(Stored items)
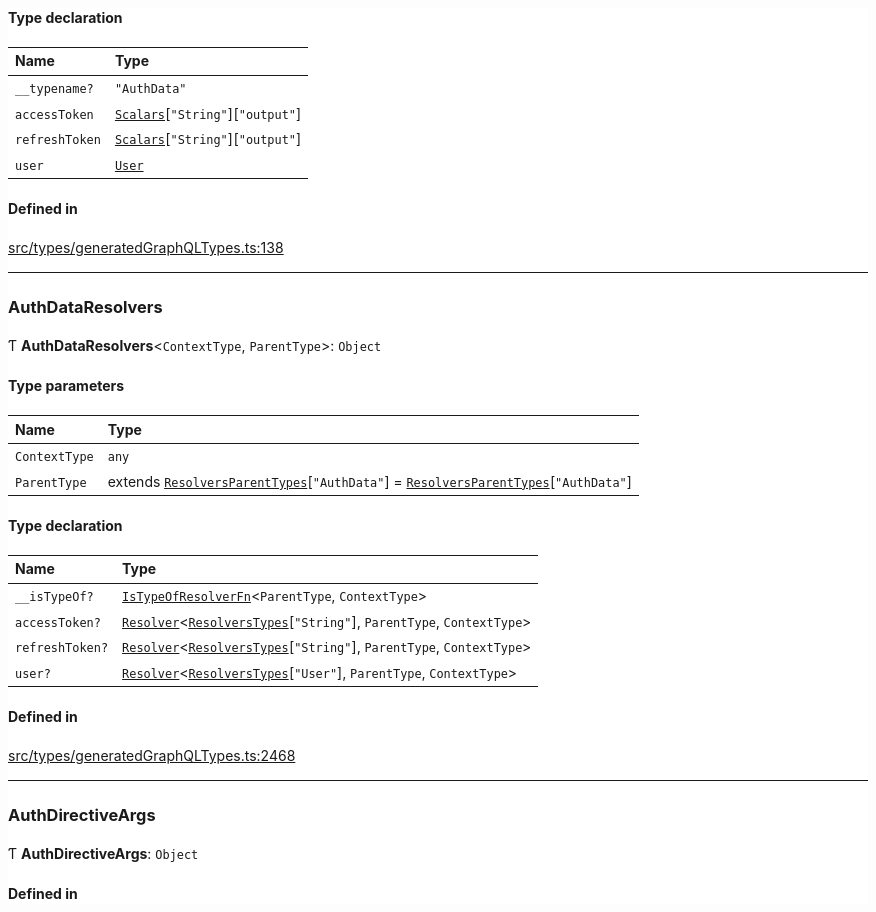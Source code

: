 #### Type declaration

| Name | Type |
| :------ | :------ |
| `__typename?` | ``"AuthData"`` |
| `accessToken` | [`Scalars`](types_generatedGraphQLTypes.md#scalars)[``"String"``][``"output"``] |
| `refreshToken` | [`Scalars`](types_generatedGraphQLTypes.md#scalars)[``"String"``][``"output"``] |
| `user` | [`User`](types_generatedGraphQLTypes.md#user) |

#### Defined in

[src/types/generatedGraphQLTypes.ts:138](https://github.com/PalisadoesFoundation/talawa-api/blob/d38198a/src/types/generatedGraphQLTypes.ts#L138)

___

### AuthDataResolvers

Ƭ **AuthDataResolvers**\<`ContextType`, `ParentType`\>: `Object`

#### Type parameters

| Name | Type |
| :------ | :------ |
| `ContextType` | `any` |
| `ParentType` | extends [`ResolversParentTypes`](types_generatedGraphQLTypes.md#resolversparenttypes)[``"AuthData"``] = [`ResolversParentTypes`](types_generatedGraphQLTypes.md#resolversparenttypes)[``"AuthData"``] |

#### Type declaration

| Name | Type |
| :------ | :------ |
| `__isTypeOf?` | [`IsTypeOfResolverFn`](types_generatedGraphQLTypes.md#istypeofresolverfn)\<`ParentType`, `ContextType`\> |
| `accessToken?` | [`Resolver`](types_generatedGraphQLTypes.md#resolver)\<[`ResolversTypes`](types_generatedGraphQLTypes.md#resolverstypes)[``"String"``], `ParentType`, `ContextType`\> |
| `refreshToken?` | [`Resolver`](types_generatedGraphQLTypes.md#resolver)\<[`ResolversTypes`](types_generatedGraphQLTypes.md#resolverstypes)[``"String"``], `ParentType`, `ContextType`\> |
| `user?` | [`Resolver`](types_generatedGraphQLTypes.md#resolver)\<[`ResolversTypes`](types_generatedGraphQLTypes.md#resolverstypes)[``"User"``], `ParentType`, `ContextType`\> |

#### Defined in

[src/types/generatedGraphQLTypes.ts:2468](https://github.com/PalisadoesFoundation/talawa-api/blob/d38198a/src/types/generatedGraphQLTypes.ts#L2468)

___

### AuthDirectiveArgs

Ƭ **AuthDirectiveArgs**: `Object`

#### Defined in
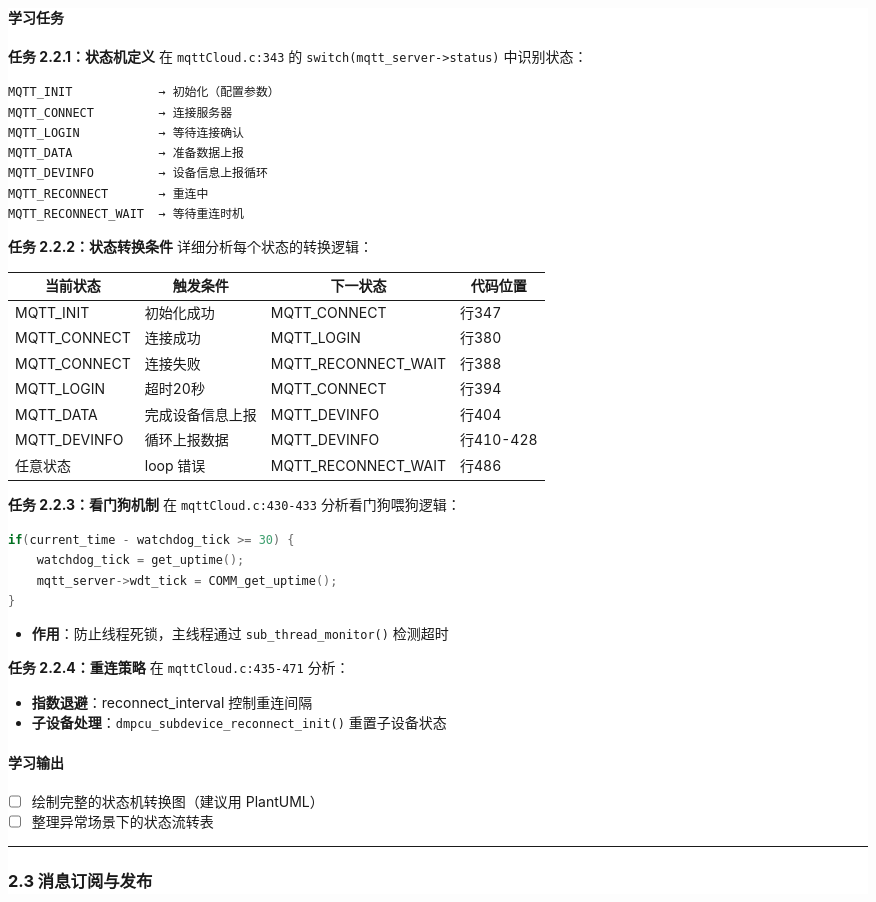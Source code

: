 #### 学习任务

**任务 2.2.1：状态机定义**
在 `mqttCloud.c:343` 的 `switch(mqtt_server->status)` 中识别状态：

```
MQTT_INIT            → 初始化（配置参数）
MQTT_CONNECT         → 连接服务器
MQTT_LOGIN           → 等待连接确认
MQTT_DATA            → 准备数据上报
MQTT_DEVINFO         → 设备信息上报循环
MQTT_RECONNECT       → 重连中
MQTT_RECONNECT_WAIT  → 等待重连时机
```

**任务 2.2.2：状态转换条件**
详细分析每个状态的转换逻辑：

| 当前状态 | 触发条件 | 下一状态 | 代码位置 |
|---------|---------|---------|---------|
| MQTT_INIT | 初始化成功 | MQTT_CONNECT | 行347 |
| MQTT_CONNECT | 连接成功 | MQTT_LOGIN | 行380 |
| MQTT_CONNECT | 连接失败 | MQTT_RECONNECT_WAIT | 行388 |
| MQTT_LOGIN | 超时20秒 | MQTT_CONNECT | 行394 |
| MQTT_DATA | 完成设备信息上报 | MQTT_DEVINFO | 行404 |
| MQTT_DEVINFO | 循环上报数据 | MQTT_DEVINFO | 行410-428 |
| 任意状态 | loop 错误 | MQTT_RECONNECT_WAIT | 行486 |

**任务 2.2.3：看门狗机制**
在 `mqttCloud.c:430-433` 分析看门狗喂狗逻辑：
```c
if(current_time - watchdog_tick >= 30) {
    watchdog_tick = get_uptime();
    mqtt_server->wdt_tick = COMM_get_uptime();
}
```
- **作用**：防止线程死锁，主线程通过 `sub_thread_monitor()` 检测超时

**任务 2.2.4：重连策略**
在 `mqttCloud.c:435-471` 分析：
- **指数退避**：reconnect_interval 控制重连间隔
- **子设备处理**：`dmpcu_subdevice_reconnect_init()` 重置子设备状态

#### 学习输出
- [ ] 绘制完整的状态机转换图（建议用 PlantUML）
- [ ] 整理异常场景下的状态流转表

---

### 2.3 消息订阅与发布

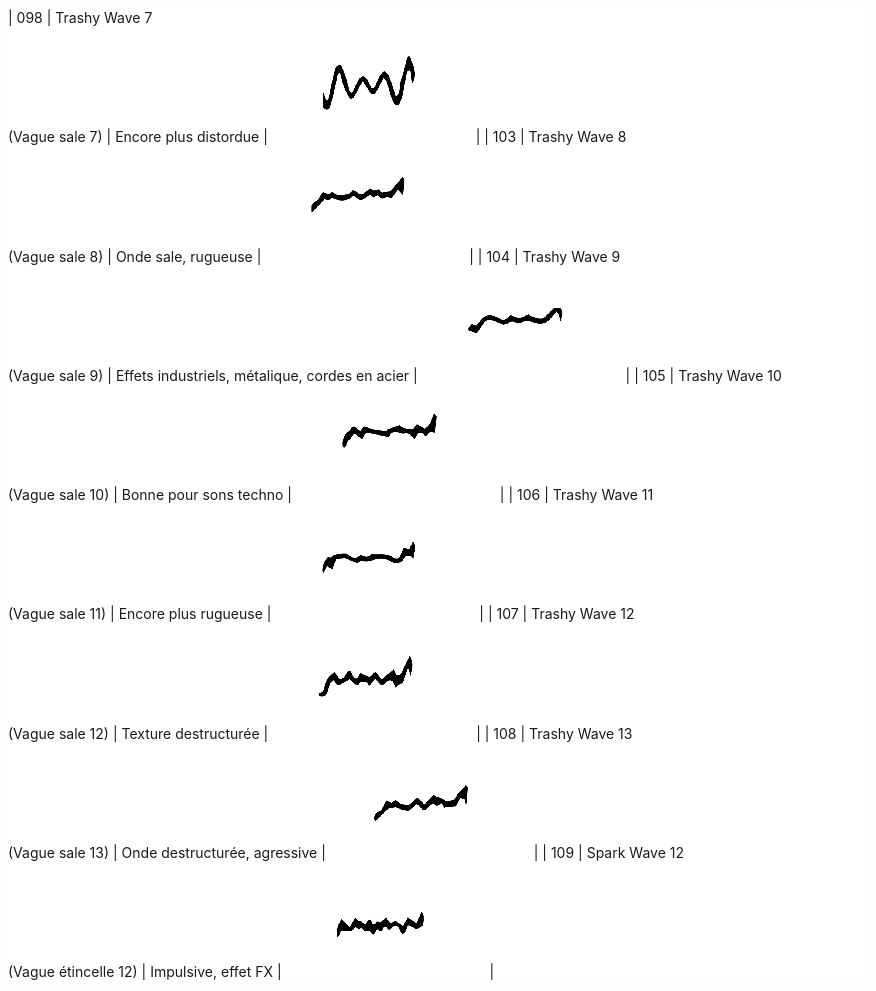 | 098 | Trashy Wave 7<br>(Vague sale 7)       | Encore plus distordue                                      | ![](ondes/Behringer-Pro-VS-Mini-onde-098.png) |
| 103 | Trashy Wave 8<br>(Vague sale 8)       | Onde sale, rugueuse                                        | ![](ondes/Behringer-Pro-VS-Mini-onde-103.png) |
| 104 | Trashy Wave 9<br>(Vague sale 9)       | Effets industriels, métalique, cordes en acier             | ![](ondes/Behringer-Pro-VS-Mini-onde-104.png) |
| 105 | Trashy Wave 10<br>(Vague sale 10)     | Bonne pour sons techno                                     | ![](ondes/Behringer-Pro-VS-Mini-onde-105.png) |
| 106 | Trashy Wave 11<br>(Vague sale 11)     | Encore plus rugueuse                                       | ![](ondes/Behringer-Pro-VS-Mini-onde-106.png) |
| 107 | Trashy Wave 12<br>(Vague sale 12)     | Texture destructurée                                       | ![](ondes/Behringer-Pro-VS-Mini-onde-107.png) |
| 108 | Trashy Wave 13<br>(Vague sale 13)     | Onde destructurée, agressive                               | ![](ondes/Behringer-Pro-VS-Mini-onde-108.png) |
| 109 | Spark Wave 12<br>(Vague étincelle 12) | Impulsive, effet FX                                        | ![](ondes/Behringer-Pro-VS-Mini-onde-109.png) |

**ASSIGNMENT:** Exclude every picture, then reproduce the remaining data character for character.

**YOUR RESPONSE:**
Source code

: #### Type declaration

| Name | Type |
| :------ | :------ |
| `__typename?` | ``"AuthData"`` |
| `accessToken` | [`Scalars`](types_generatedGraphQLTypes.md#scalars)[``"String"``][``"output"``] |
| `refreshToken` | [`Scalars`](types_generatedGraphQLTypes.md#scalars)[``"String"``][``"output"``] |
| `user` | [`User`](types_generatedGraphQLTypes.md#user) |

#### Defined in

[src/types/generatedGraphQLTypes.ts:138](https://github.com/PalisadoesFoundation/talawa-api/blob/d38198a/src/types/generatedGraphQLTypes.ts#L138)

___

### AuthDataResolvers

Ƭ **AuthDataResolvers**\<`ContextType`, `ParentType`\>: `Object`

#### Type parameters

| Name | Type |
| :------ | :------ |
| `ContextType` | `any` |
| `ParentType` | extends [`ResolversParentTypes`](types_generatedGraphQLTypes.md#resolversparenttypes)[``"AuthData"``] = [`ResolversParentTypes`](types_generatedGraphQLTypes.md#resolversparenttypes)[``"AuthData"``] |

#### Type declaration

| Name | Type |
| :------ | :------ |
| `__isTypeOf?` | [`IsTypeOfResolverFn`](types_generatedGraphQLTypes.md#istypeofresolverfn)\<`ParentType`, `ContextType`\> |
| `accessToken?` | [`Resolver`](types_generatedGraphQLTypes.md#resolver)\<[`ResolversTypes`](types_generatedGraphQLTypes.md#resolverstypes)[``"String"``], `ParentType`, `ContextType`\> |
| `refreshToken?` | [`Resolver`](types_generatedGraphQLTypes.md#resolver)\<[`ResolversTypes`](types_generatedGraphQLTypes.md#resolverstypes)[``"String"``], `ParentType`, `ContextType`\> |
| `user?` | [`Resolver`](types_generatedGraphQLTypes.md#resolver)\<[`ResolversTypes`](types_generatedGraphQLTypes.md#resolverstypes)[``"User"``], `ParentType`, `ContextType`\> |

#### Defined in

[src/types/generatedGraphQLTypes.ts:2468](https://github.com/PalisadoesFoundation/talawa-api/blob/d38198a/src/types/generatedGraphQLTypes.ts#L2468)

___

### AuthDirectiveArgs

Ƭ **AuthDirectiveArgs**: `Object`

#### Defined in
Source code

: #### 学习任务

**任务 2.2.1：状态机定义**
在 `mqttCloud.c:343` 的 `switch(mqtt_server->status)` 中识别状态：

```
MQTT_INIT            → 初始化（配置参数）
MQTT_CONNECT         → 连接服务器
MQTT_LOGIN           → 等待连接确认
MQTT_DATA            → 准备数据上报
MQTT_DEVINFO         → 设备信息上报循环
MQTT_RECONNECT       → 重连中
MQTT_RECONNECT_WAIT  → 等待重连时机
```

**任务 2.2.2：状态转换条件**
详细分析每个状态的转换逻辑：

| 当前状态 | 触发条件 | 下一状态 | 代码位置 |
|---------|---------|---------|---------|
| MQTT_INIT | 初始化成功 | MQTT_CONNECT | 行347 |
| MQTT_CONNECT | 连接成功 | MQTT_LOGIN | 行380 |
| MQTT_CONNECT | 连接失败 | MQTT_RECONNECT_WAIT | 行388 |
| MQTT_LOGIN | 超时20秒 | MQTT_CONNECT | 行394 |
| MQTT_DATA | 完成设备信息上报 | MQTT_DEVINFO | 行404 |
| MQTT_DEVINFO | 循环上报数据 | MQTT_DEVINFO | 行410-428 |
| 任意状态 | loop 错误 | MQTT_RECONNECT_WAIT | 行486 |

**任务 2.2.3：看门狗机制**
在 `mqttCloud.c:430-433` 分析看门狗喂狗逻辑：
```c
if(current_time - watchdog_tick >= 30) {
    watchdog_tick = get_uptime();
    mqtt_server->wdt_tick = COMM_get_uptime();
}
```
- **作用**：防止线程死锁，主线程通过 `sub_thread_monitor()` 检测超时

**任务 2.2.4：重连策略**
在 `mqttCloud.c:435-471` 分析：
- **指数退避**：reconnect_interval 控制重连间隔
- **子设备处理**：`dmpcu_subdevice_reconnect_init()` 重置子设备状态

#### 学习输出
- [ ] 绘制完整的状态机转换图（建议用 PlantUML）
- [ ] 整理异常场景下的状态流转表

---

### 2.3 消息订阅与发布

 | 098 | Trashy Wave 7<br>(Vague sale 7)       | Encore plus distordue                                      | ![](ondes/Behringer-Pro-VS-Mini-onde-098.png) |
| 103 | Trashy Wave 8<br>(Vague sale 8)       | Onde sale, rugueuse                                        | ![](ondes/Behringer-Pro-VS-Mini-onde-103.png) |
| 104 | Trashy Wave 9<br>(Vague sale 9)       | Effets industriels, métalique, cordes en acier             | ![](ondes/Behringer-Pro-VS-Mini-onde-104.png) |
| 105 | Trashy Wave 10<br>(Vague sale 10)     | Bonne pour sons techno                                     | ![](ondes/Behringer-Pro-VS-Mini-onde-105.png) |
| 106 | Trashy Wave 11<br>(Vague sale 11)     | Encore plus rugueuse                                       | ![](ondes/Behringer-Pro-VS-Mini-onde-106.png) |
| 107 | Trashy Wave 12<br>(Vague sale 12)     | Texture destructurée                                       | ![](ondes/Behringer-Pro-VS-Mini-onde-107.png) |
| 108 | Trashy Wave 13<br>(Vague sale 13)     | Onde destructurée, agressive                               | ![](ondes/Behringer-Pro-VS-Mini-onde-108.png) |
| 109 | Spark Wave 12<br>(Vague étincelle 12) | Impulsive, effet FX                                        | ![](ondes/Behringer-Pro-VS-Mini-onde-109.png) |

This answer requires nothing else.